» WHAT TO PRODUCE:
If a line of the material contains "White", copy it.

» MATERIAL SUPPLIED:

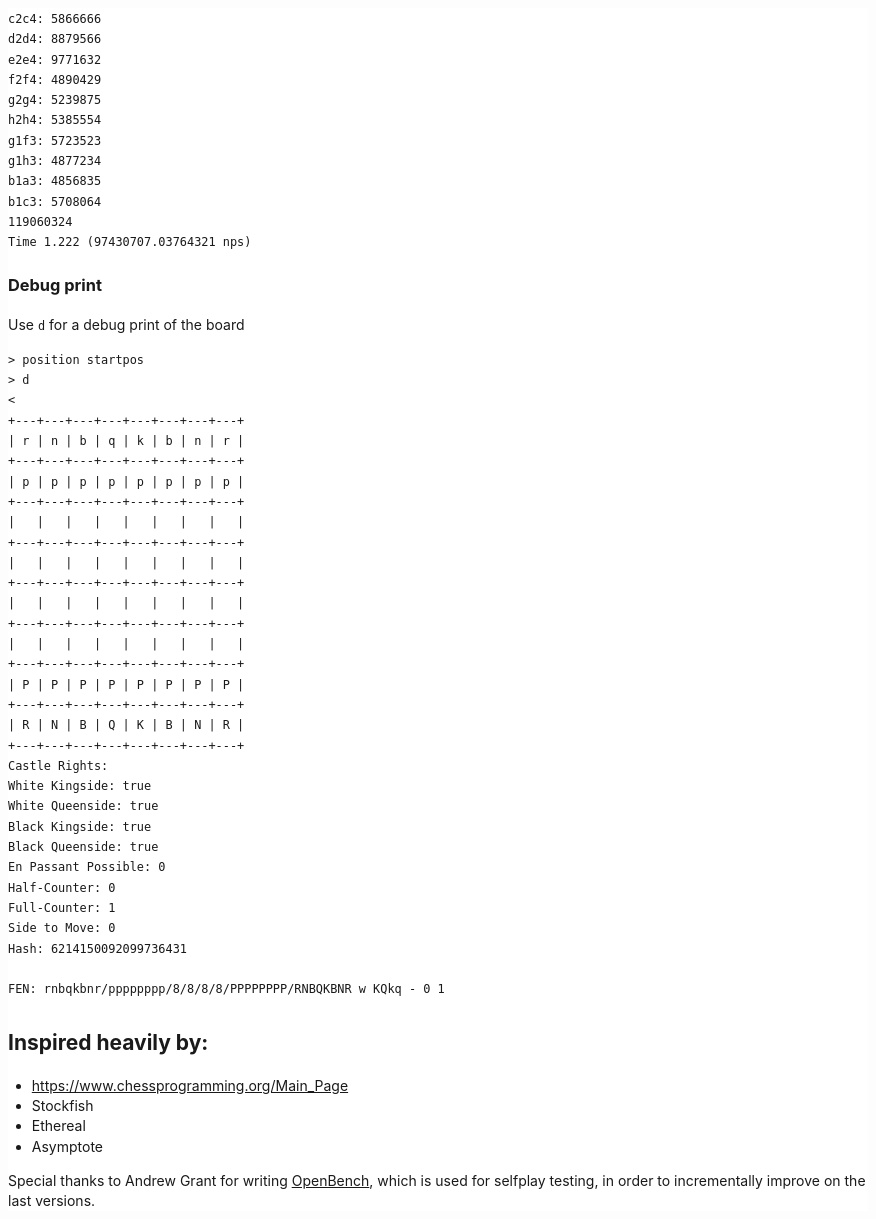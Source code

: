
 ```
c2c4: 5866666
d2d4: 8879566
e2e4: 9771632
f2f4: 4890429
g2g4: 5239875
h2h4: 5385554
g1f3: 5723523
g1h3: 4877234
b1a3: 4856835
b1c3: 5708064
119060324
Time 1.222 (97430707.03764321 nps)
```
### Debug print
Use `d` for a debug print of the board
```
> position startpos
> d
<
+---+---+---+---+---+---+---+---+
| r | n | b | q | k | b | n | r |
+---+---+---+---+---+---+---+---+
| p | p | p | p | p | p | p | p |
+---+---+---+---+---+---+---+---+
|   |   |   |   |   |   |   |   |
+---+---+---+---+---+---+---+---+
|   |   |   |   |   |   |   |   |
+---+---+---+---+---+---+---+---+
|   |   |   |   |   |   |   |   |
+---+---+---+---+---+---+---+---+
|   |   |   |   |   |   |   |   |
+---+---+---+---+---+---+---+---+
| P | P | P | P | P | P | P | P |
+---+---+---+---+---+---+---+---+
| R | N | B | Q | K | B | N | R |
+---+---+---+---+---+---+---+---+
Castle Rights:
White Kingside: true
White Queenside: true
Black Kingside: true
Black Queenside: true
En Passant Possible: 0
Half-Counter: 0
Full-Counter: 1
Side to Move: 0
Hash: 6214150092099736431

FEN: rnbqkbnr/pppppppp/8/8/8/8/PPPPPPPP/RNBQKBNR w KQkq - 0 1
```
## Inspired heavily by:

- https://www.chessprogramming.org/Main_Page
- Stockfish
- Ethereal
- Asymptote

Special thanks to Andrew Grant for writing [OpenBench](https://github.com/AndyGrant/OpenBench), which is used for selfplay testing, in order to incrementally improve on the last versions.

» RESULT FOR THIS TASK:
White Kingside: true
White Queenside: true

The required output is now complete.